2015.09.11

交通事故のやられ損じゃシャレにならない!そんな時は「無保険車傷害保険」


「飲酒運転や暴走行為の末 交通事故で罪も無い人が犠牲になってしまう悲劇」

こんなニュースはよく出てきますよね。

交通事故は決して他人事ではありません。
こちらに落ち度は無いのに、事故に巻き込まれることが現実問題としてあるのです。

普通なら相手の保険が使えるけれども…

世の中の人は全てが善人ではありません。
だから!という訳ではありませんが、全てのドライバーが安全運転を心がけ、万が一の為に十分な保険に加入しているという訳ではないのです。

事故の相手が、任意の対人賠償保険に加入していないケースもあります。
たとえ対人賠償保険に加入していたとしても、運転者年齢条件などの規定に合わず、保険金が支払われないことだってあります。

さらに、保険金は支払われても、保険金では損害を全額補償することができないかもしれませんよね。
ひき逃げや当て逃げの場合には、事故の加害者が特定できないという最悪のケースも起こりうるでしょう。

こうした場合に、役立つのが無保険車傷害保険です。
相手が支払うべき賠償金の不足分を受け取ることができる保険なのです。

意外と低い!?任意保険の加入率

自動車や二輪車を運転するには、自賠責保険への加入は絶対条件ですが、それだけでは十分ではないことは、すでに多くのドライバーが感じていることでしょう。

事故で相手が死亡したり、高度障害となったりすれば、億単位の賠償金を請求されることが最近は当然のようになってきました。

自賠責保険では死亡の支払限度額が最高3,000万円ですから、それでは足りないことは一目瞭然です。


では、一体どれくらいのドライバーが任意保険に加入しているのでしょうか?

日本損害保険協会のファクトブックによると、2000年以降でも加入率が辛うじて7割を超える程度なのです。
ただ、共済に加入していたり、任意保険を付帯しない中古の展示車もあることを考慮すると、実際に対人賠償を付帯している車は9割前後と言われています。

さて、この数字を高いと見るか、低いと見るか…


いずれにしても、無保険で走っている車の事故に巻き込まれた場合、十分な賠償金が支払われないリスクがあることは考慮しておくべきでしょう。

どんな場合にいくら支払われる?

不幸にして事故の相手が任意保険に加入していなかったなら…

こういった無保険車と事故を起こした場合に備えるのが「無保険車傷害保険」です。

支払われる保険金額は、自分が契約している対人保険と同じ金額になります。
また、対人保険の限度額が無制限の場合は、2億円が上限となります。

ここで注意しなければいけないのは、この保険は後遺障害や死亡した場合にのみ適用されるということです。

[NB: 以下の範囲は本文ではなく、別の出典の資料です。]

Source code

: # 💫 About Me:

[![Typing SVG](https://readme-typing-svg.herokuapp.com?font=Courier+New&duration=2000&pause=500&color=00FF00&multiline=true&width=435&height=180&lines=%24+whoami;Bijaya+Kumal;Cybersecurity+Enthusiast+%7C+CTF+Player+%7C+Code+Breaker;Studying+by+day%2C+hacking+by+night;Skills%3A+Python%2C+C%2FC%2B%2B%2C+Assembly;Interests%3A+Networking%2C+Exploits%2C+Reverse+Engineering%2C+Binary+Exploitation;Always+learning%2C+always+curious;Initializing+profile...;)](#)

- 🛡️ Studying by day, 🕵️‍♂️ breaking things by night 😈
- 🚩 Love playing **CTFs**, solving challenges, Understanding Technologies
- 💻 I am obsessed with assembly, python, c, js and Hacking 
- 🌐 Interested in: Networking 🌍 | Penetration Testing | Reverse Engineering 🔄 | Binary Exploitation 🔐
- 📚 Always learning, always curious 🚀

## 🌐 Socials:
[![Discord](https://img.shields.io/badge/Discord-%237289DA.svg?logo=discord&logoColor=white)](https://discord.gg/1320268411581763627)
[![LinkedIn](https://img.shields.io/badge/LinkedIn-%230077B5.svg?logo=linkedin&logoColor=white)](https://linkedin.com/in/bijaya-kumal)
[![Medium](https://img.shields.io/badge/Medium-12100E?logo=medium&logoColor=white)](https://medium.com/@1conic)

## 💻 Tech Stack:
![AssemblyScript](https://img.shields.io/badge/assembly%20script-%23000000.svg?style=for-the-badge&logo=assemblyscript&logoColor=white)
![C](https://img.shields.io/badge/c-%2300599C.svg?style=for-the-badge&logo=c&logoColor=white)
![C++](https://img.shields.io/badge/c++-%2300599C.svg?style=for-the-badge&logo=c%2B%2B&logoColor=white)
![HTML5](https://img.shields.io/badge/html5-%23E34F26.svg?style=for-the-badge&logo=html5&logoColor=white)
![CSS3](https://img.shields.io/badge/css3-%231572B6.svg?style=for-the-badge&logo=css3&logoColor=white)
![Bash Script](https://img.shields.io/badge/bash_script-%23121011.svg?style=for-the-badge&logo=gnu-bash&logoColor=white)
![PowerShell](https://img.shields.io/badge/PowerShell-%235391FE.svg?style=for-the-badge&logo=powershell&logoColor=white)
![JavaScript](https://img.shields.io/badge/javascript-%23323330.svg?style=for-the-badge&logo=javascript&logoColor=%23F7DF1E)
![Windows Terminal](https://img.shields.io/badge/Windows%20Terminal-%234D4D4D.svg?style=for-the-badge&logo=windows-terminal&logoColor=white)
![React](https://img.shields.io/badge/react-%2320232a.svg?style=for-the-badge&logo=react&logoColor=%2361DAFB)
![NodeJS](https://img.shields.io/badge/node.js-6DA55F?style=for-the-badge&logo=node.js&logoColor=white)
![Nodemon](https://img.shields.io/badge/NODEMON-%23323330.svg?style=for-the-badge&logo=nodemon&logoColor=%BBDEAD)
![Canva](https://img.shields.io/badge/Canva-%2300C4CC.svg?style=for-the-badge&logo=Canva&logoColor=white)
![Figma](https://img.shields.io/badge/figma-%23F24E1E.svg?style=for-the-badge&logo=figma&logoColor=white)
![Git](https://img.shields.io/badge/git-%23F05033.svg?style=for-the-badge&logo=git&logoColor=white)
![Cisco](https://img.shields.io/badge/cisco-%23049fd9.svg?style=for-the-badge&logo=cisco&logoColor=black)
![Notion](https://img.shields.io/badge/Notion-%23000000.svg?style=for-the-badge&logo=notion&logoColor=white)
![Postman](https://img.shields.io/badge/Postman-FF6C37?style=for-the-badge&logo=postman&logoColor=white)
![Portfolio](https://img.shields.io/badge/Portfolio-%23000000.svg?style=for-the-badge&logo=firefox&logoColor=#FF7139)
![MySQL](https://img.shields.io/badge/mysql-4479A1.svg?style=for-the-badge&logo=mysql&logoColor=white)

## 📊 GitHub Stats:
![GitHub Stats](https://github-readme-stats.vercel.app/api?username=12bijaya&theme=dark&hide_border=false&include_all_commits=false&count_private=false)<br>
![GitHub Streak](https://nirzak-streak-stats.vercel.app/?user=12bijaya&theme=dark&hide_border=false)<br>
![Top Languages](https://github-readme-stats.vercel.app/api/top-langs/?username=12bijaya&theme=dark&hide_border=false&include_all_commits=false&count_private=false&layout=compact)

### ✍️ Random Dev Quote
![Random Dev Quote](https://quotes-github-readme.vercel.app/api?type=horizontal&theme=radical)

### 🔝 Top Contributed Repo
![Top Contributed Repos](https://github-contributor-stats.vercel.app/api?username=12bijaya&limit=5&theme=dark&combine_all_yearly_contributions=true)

完治するようなケガの場合には適用されず、その場合には相手の自賠責保険で最高120万円までしか補償されません。
また、車の修理代も補償されないのです。

「無保険車傷害保険」と「人身傷害保険」の違い

さて、ここで、ちょっとした頭の体操をしましょう。

「無保険車傷害保険」に加入していれば、わざわざ「人身傷害保険」に入る必要はないのでは?
こう思う人はいませんか?

事故でこちらが怪我をしたのであれば、相手の保険で補償される、もし相手が保険に入っていなければ、「無保険車傷害保険」で補償されるという理屈です。

なるほど、それは一理あるかもしれませんよね。


しかし実は、この考え方はNGです。

まず、「無保険車傷害保険」は、ケガの場合には後遺障害に該当することが条件であり、後遺障害が残るかどうかの判断が必要なので、すぐに保険金が支払われないというデメリットがあります。

また、「無保険車傷害保険」は、賠償責任額を検討および決定してから支払金額が決まるのに対して、「人身傷害保険」では、約款で支払われる損害額基準(傷害・後遺障害・死亡、それぞれの損害額基準)が明記されています。

「無保険車傷害保険」は、加害者が賠償すべき金額、自賠責保険で支払われた金額を上回る部分を肩代わりする保険ですから、過失相殺が適用され、自己責任分の請求はできません。
一方で、「人身傷害保険」は、過失相殺を適用しません。
つまり、責任の有無に関係なく、被った損害が補償されるということなんですね。





無責任なドライバーは否が応でも一定数は存在します。
そんな環境で、無保険車傷害保険は万一に備えて入っておきたい保険ですね。

以上、無保険車傷害保険についてでした。